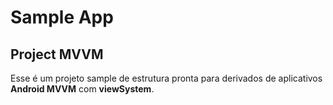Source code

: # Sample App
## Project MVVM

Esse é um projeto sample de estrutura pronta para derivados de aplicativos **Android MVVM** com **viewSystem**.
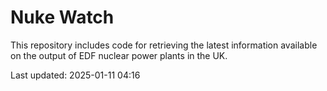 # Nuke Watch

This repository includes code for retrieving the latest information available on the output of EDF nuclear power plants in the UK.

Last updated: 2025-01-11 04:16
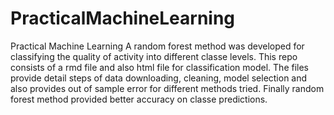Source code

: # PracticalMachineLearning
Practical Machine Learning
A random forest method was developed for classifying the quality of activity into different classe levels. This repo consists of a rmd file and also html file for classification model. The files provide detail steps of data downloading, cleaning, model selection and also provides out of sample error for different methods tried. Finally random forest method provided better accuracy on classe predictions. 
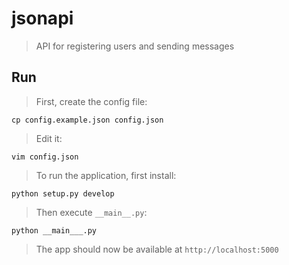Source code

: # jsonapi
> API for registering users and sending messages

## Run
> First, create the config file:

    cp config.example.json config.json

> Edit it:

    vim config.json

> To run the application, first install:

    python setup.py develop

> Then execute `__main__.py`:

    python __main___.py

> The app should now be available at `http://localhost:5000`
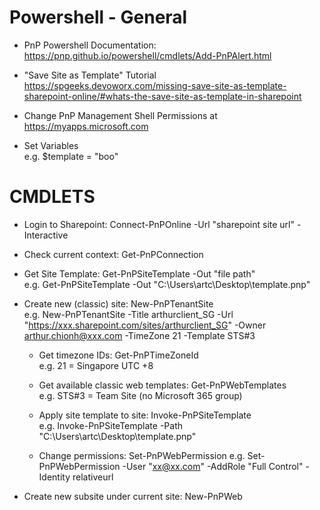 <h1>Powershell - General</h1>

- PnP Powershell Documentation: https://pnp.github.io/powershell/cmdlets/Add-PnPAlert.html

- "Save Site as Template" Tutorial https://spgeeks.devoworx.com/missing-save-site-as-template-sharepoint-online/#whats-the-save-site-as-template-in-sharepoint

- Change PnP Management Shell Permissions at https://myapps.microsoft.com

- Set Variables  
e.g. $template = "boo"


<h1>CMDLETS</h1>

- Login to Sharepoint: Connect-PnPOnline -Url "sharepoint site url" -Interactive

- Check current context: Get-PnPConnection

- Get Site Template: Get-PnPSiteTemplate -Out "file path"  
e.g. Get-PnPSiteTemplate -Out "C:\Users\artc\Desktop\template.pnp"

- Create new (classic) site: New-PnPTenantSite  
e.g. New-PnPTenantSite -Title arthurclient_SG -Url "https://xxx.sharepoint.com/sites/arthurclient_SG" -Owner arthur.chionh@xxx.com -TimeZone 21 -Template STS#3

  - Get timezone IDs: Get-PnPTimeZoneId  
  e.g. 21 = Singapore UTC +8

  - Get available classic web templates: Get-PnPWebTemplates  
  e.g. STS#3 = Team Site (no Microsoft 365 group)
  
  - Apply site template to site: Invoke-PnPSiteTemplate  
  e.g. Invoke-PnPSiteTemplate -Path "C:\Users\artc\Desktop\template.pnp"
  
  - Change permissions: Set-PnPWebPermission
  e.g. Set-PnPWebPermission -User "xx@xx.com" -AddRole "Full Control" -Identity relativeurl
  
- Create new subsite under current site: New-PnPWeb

Work to be completed ▸ Within the listing above, find the line containing "<h1>Powershell - General</h1>" and the line containing "- Change permissions: Set-PnPWebPermission". Transcribe them and everything between them exactly, leaving out the pictures.

Reply ▸
 <h1>Powershell - General</h1>

- PnP Powershell Documentation: https://pnp.github.io/powershell/cmdlets/Add-PnPAlert.html

- "Save Site as Template" Tutorial https://spgeeks.devoworx.com/missing-save-site-as-template-sharepoint-online/#whats-the-save-site-as-template-in-sharepoint

- Change PnP Management Shell Permissions at https://myapps.microsoft.com

- Set Variables  
e.g. $template = "boo"


<h1>CMDLETS</h1>

- Login to Sharepoint: Connect-PnPOnline -Url "sharepoint site url" -Interactive

- Check current context: Get-PnPConnection

- Get Site Template: Get-PnPSiteTemplate -Out "file path"  
e.g. Get-PnPSiteTemplate -Out "C:\Users\artc\Desktop\template.pnp"

- Create new (classic) site: New-PnPTenantSite  
e.g. New-PnPTenantSite -Title arthurclient_SG -Url "https://xxx.sharepoint.com/sites/arthurclient_SG" -Owner arthur.chionh@xxx.com -TimeZone 21 -Template STS#3

  - Get timezone IDs: Get-PnPTimeZoneId  
  e.g. 21 = Singapore UTC +8

  - Get available classic web templates: Get-PnPWebTemplates  
  e.g. STS#3 = Team Site (no Microsoft 365 group)
  
  - Apply site template to site: Invoke-PnPSiteTemplate  
  e.g. Invoke-PnPSiteTemplate -Path "C:\Users\artc\Desktop\template.pnp"
  
  - Change permissions: Set-PnPWebPermission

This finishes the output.